*THE PROBLEM*
Among the entries below, count each line holding the word "concurrency". Write only the number.

↓

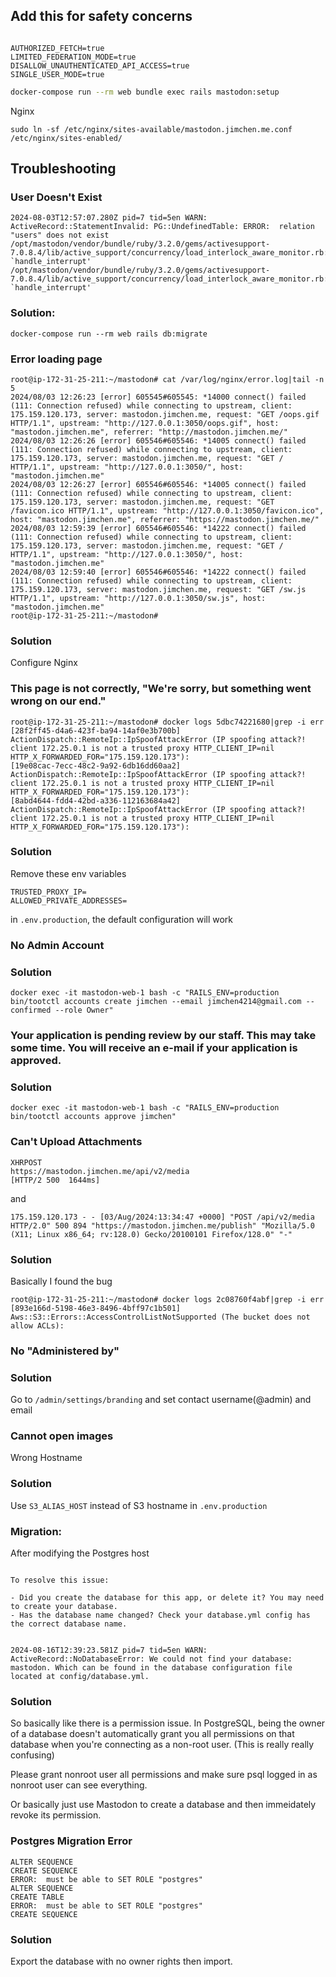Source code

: ## Add this for safety concerns

```

AUTHORIZED_FETCH=true
LIMITED_FEDERATION_MODE=true
DISALLOW_UNAUTHENTICATED_API_ACCESS=true
SINGLE_USER_MODE=true
```

```bash
docker-compose run --rm web bundle exec rails mastodon:setup
```

Nginx

```
sudo ln -sf /etc/nginx/sites-available/mastodon.jimchen.me.conf /etc/nginx/sites-enabled/
```

## Troubleshooting

### User Doesn't Exist

```
2024-08-03T12:57:07.280Z pid=7 tid=5en WARN: ActiveRecord::StatementInvalid: PG::UndefinedTable: ERROR:  relation "users" does not exist
/opt/mastodon/vendor/bundle/ruby/3.2.0/gems/activesupport-7.0.8.4/lib/active_support/concurrency/load_interlock_aware_monitor.rb:25:in `handle_interrupt'
/opt/mastodon/vendor/bundle/ruby/3.2.0/gems/activesupport-7.0.8.4/lib/active_support/concurrency/load_interlock_aware_monitor.rb:21:in `handle_interrupt'
```

### Solution:

```
docker-compose run --rm web rails db:migrate
```

### Error loading page

```
root@ip-172-31-25-211:~/mastodon# cat /var/log/nginx/error.log|tail -n 5
2024/08/03 12:26:23 [error] 605545#605545: *14000 connect() failed (111: Connection refused) while connecting to upstream, client: 175.159.120.173, server: mastodon.jimchen.me, request: "GET /oops.gif HTTP/1.1", upstream: "http://127.0.0.1:3050/oops.gif", host: "mastodon.jimchen.me", referrer: "http://mastodon.jimchen.me/"
2024/08/03 12:26:26 [error] 605546#605546: *14005 connect() failed (111: Connection refused) while connecting to upstream, client: 175.159.120.173, server: mastodon.jimchen.me, request: "GET / HTTP/1.1", upstream: "http://127.0.0.1:3050/", host: "mastodon.jimchen.me"
2024/08/03 12:26:27 [error] 605546#605546: *14005 connect() failed (111: Connection refused) while connecting to upstream, client: 175.159.120.173, server: mastodon.jimchen.me, request: "GET /favicon.ico HTTP/1.1", upstream: "http://127.0.0.1:3050/favicon.ico", host: "mastodon.jimchen.me", referrer: "https://mastodon.jimchen.me/"
2024/08/03 12:59:39 [error] 605546#605546: *14222 connect() failed (111: Connection refused) while connecting to upstream, client: 175.159.120.173, server: mastodon.jimchen.me, request: "GET / HTTP/1.1", upstream: "http://127.0.0.1:3050/", host: "mastodon.jimchen.me"
2024/08/03 12:59:40 [error] 605546#605546: *14222 connect() failed (111: Connection refused) while connecting to upstream, client: 175.159.120.173, server: mastodon.jimchen.me, request: "GET /sw.js HTTP/1.1", upstream: "http://127.0.0.1:3050/sw.js", host: "mastodon.jimchen.me"
root@ip-172-31-25-211:~/mastodon#
```

### Solution

Configure Nginx

### This page is not correctly, "We're sorry, but something went wrong on our end."

```
root@ip-172-31-25-211:~/mastodon# docker logs 5dbc74221680|grep -i err
[28f2ff45-d4a6-423f-ba94-14af0e3b700b] ActionDispatch::RemoteIp::IpSpoofAttackError (IP spoofing attack?! client 172.25.0.1 is not a trusted proxy HTTP_CLIENT_IP=nil HTTP_X_FORWARDED_FOR="175.159.120.173"):
[19e08cac-7ecc-48c2-9a92-6db16dd60aa2] ActionDispatch::RemoteIp::IpSpoofAttackError (IP spoofing attack?! client 172.25.0.1 is not a trusted proxy HTTP_CLIENT_IP=nil HTTP_X_FORWARDED_FOR="175.159.120.173"):
[8abd4644-fdd4-42bd-a336-112163684a42] ActionDispatch::RemoteIp::IpSpoofAttackError (IP spoofing attack?! client 172.25.0.1 is not a trusted proxy HTTP_CLIENT_IP=nil HTTP_X_FORWARDED_FOR="175.159.120.173"):
```

### Solution

Remove these env variables

```
TRUSTED_PROXY_IP=
ALLOWED_PRIVATE_ADDRESSES=
```

in `.env.production`, the default configuration will work

### No Admin Account

### Solution

```
docker exec -it mastodon-web-1 bash -c "RAILS_ENV=production bin/tootctl accounts create jimchen --email jimchen4214@gmail.com --confirmed --role Owner"
```

### Your application is pending review by our staff. This may take some time. You will receive an e-mail if your application is approved.

### Solution

```
docker exec -it mastodon-web-1 bash -c "RAILS_ENV=production bin/tootctl accounts approve jimchen"
```

### Can't Upload Attachments

```
XHRPOST
https://mastodon.jimchen.me/api/v2/media
[HTTP/2 500  1644ms]
```

and

```
175.159.120.173 - - [03/Aug/2024:13:34:47 +0000] "POST /api/v2/media HTTP/2.0" 500 894 "https://mastodon.jimchen.me/publish" "Mozilla/5.0 (X11; Linux x86_64; rv:128.0) Gecko/20100101 Firefox/128.0" "-"
```

### Solution

Basically I found the bug

```
root@ip-172-31-25-211:~/mastodon# docker logs 2c08760f4abf|grep -i err
[893e166d-5198-46e3-8496-4bff97c1b501] Aws::S3::Errors::AccessControlListNotSupported (The bucket does not allow ACLs):
```

### No "Administered by"

### Solution

Go to `/admin/settings/branding` and set contact username(@admin) and email

### Cannot open images

Wrong Hostname

### Solution

Use `S3_ALIAS_HOST` instead of S3 hostname in `.env.production`


### Migration: 

After modifying the Postgres host

```

To resolve this issue:

- Did you create the database for this app, or delete it? You may need to create your database.
- Has the database name changed? Check your database.yml config has the correct database name.


2024-08-16T12:39:23.581Z pid=7 tid=5en WARN: ActiveRecord::NoDatabaseError: We could not find your database: mastodon. Which can be found in the database configuration file located at config/database.yml.
```

### Solution

So basically like there is a permission issue. In PostgreSQL, being the owner of a database doesn't automatically grant you all permissions on that database when you're connecting as a non-root user. (This is really really confusing) 

Please grant nonroot user all permissions and make sure psql logged in as nonroot user can see everything.

Or basically just use Mastodon to create a database and then immeidately revoke its permission.

### Postgres Migration Error

```
ALTER SEQUENCE
CREATE SEQUENCE
ERROR:  must be able to SET ROLE "postgres"
ALTER SEQUENCE
CREATE TABLE
ERROR:  must be able to SET ROLE "postgres"
CREATE SEQUENCE
```

### Solution

Export the database with no owner rights then import.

↑

*TASK RESPONSE*
2